As for my own biological clock, well, either I’m hard of hearing or it had stopped before it started. For as long as I can remember I have had no wish to have a child. Nothing personal, just a healthy form of self-absorption that allows for no competition. In fact, for years I didn’t even think much of the idea of having a man—well, not in any serious way. As far as I’m concerned this was less to do with emotional damage than with the pleasure of my own company and the need for the toilet seat to be in the right place when I came to use it. There is a theory, of course, that children who lose their family early in life are frightened to make one of their own for fear of further loss. There is, however, another theory that says more or less the opposite. For myself, I have no time for theories, life being complicated enough without them. Whatever the reason, the lovers I specialized in were mostly short-term leases (Amsterdam was particularly good for this), boys on the move with passports stuffed with visas. If it lasted a month it was too long, after which they would set off for somewhere else and I would return to my old ways, happy in my aloneness.
In essence René has done nothing to disturb that, though in age and work he is at least my equal. The first time we met was before Lily was born. He was in town for a conference and we spent the night in his hotel, during which it did occur to me that I might be using him to compensate: a last-ditch attempt to get my own womb full to join hers. But when we got down to it, it didn’t feel like that at all. Later when he put his head on my stomach to rest for a moment, I asked him if he could make out the sound of anything ticking in there, but only because I was absolutely certain there was nothing to hear. The next morning I cycled into work reveling in how beautiful the city was, and how much I loved my singular self within it.
I didn’t see him again for six years. Then four months ago I picked up the phone to find him at the other end. He was living in Amsterdam now and wondered if I was free. So we picked up from where we left off: occasional sex, conversation, and a mutual need to lead separate lives. He spends much of his time traveling (aid consultancy is a mobile business), while work, Lily, and the need for my own space keep me occupied, too. If we tried to get any closer I suspect we would end up further apart. I count it as one of the success stories of my life. I also like its symmetry. So now Anna and I both have alternative families. I think the world needs more of them.

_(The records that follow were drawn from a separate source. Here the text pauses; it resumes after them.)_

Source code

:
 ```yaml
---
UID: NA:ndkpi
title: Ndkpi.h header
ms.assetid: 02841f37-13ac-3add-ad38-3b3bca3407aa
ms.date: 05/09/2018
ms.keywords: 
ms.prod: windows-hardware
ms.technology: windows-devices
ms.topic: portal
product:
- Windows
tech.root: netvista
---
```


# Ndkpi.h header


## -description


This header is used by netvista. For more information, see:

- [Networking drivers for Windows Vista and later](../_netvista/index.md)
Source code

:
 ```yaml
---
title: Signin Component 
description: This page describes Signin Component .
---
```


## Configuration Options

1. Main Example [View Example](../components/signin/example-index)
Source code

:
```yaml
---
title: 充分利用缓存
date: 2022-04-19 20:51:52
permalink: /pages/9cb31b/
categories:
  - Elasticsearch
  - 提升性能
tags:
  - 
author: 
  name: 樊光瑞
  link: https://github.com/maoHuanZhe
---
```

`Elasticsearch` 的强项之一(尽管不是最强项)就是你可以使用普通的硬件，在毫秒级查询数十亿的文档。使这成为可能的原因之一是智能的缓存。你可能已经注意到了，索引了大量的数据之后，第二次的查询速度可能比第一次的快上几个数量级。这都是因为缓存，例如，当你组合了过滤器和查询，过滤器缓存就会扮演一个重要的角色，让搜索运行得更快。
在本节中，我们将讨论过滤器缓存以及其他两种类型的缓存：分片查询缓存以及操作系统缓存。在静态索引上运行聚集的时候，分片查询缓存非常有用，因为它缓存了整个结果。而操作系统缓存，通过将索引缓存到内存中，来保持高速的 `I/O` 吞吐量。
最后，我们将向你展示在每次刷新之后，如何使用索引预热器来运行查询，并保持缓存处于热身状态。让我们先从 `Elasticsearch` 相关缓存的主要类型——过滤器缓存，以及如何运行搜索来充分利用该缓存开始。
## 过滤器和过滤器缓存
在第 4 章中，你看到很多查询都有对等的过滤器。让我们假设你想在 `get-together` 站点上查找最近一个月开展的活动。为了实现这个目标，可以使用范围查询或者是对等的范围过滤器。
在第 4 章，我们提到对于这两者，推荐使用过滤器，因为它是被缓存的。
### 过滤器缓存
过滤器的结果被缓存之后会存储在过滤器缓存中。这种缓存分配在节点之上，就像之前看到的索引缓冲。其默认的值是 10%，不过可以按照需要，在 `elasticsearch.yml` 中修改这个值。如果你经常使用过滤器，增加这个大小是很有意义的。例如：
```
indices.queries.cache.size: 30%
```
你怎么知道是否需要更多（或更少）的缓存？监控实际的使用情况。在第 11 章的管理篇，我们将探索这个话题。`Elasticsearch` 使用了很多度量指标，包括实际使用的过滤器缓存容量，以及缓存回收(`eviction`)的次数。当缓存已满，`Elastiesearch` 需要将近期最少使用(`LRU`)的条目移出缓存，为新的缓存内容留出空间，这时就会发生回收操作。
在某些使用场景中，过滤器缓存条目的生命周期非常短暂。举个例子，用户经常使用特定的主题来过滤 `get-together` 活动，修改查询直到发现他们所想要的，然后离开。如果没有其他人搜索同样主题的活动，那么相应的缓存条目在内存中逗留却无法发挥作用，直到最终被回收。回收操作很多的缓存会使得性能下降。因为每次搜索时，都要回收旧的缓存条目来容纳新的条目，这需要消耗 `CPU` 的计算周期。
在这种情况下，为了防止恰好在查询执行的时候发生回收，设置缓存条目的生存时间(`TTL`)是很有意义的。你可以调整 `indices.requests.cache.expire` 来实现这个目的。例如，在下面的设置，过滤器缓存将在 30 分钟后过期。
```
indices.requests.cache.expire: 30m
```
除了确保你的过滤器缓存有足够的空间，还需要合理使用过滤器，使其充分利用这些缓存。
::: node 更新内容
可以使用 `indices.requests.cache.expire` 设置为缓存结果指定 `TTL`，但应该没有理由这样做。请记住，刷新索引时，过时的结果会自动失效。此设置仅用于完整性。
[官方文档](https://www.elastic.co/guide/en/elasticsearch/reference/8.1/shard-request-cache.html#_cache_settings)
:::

I turned my attention to her desk.
Away—Thursday P.M.
HIS CAR WAS astonishingly clean and sweet-smelling: no sweets wrappers, no sticky fingerprints, no split-open tape boxes, no bits of broken plastic from McDonald’s toys, none of the detritus that came from small fingers and a rushed lifestyle. Instead there were wiped surfaces, shiny footmats, and a small paper tree swinging from the mirror, giving off a faint tang of chemical pine. Behind the driving seat there was even a coat hook for his jacket. A man without children, that was Anna’s first thought.
He pulled away from the curb. Someone honked him. He flattened his hand on the horn back, then apologized. “I am a very safe driver, don’t worry. We are maybe one hour away from the airport, though there will be worse traffic now because of this.”
On their left they passed the market stalls. Scarves, posters, wallets, T-shirts. No horses. He glanced at her. “You must be angry, yes? First no horses, then no train. The Africans are usually here. I don’t understand why they are not.”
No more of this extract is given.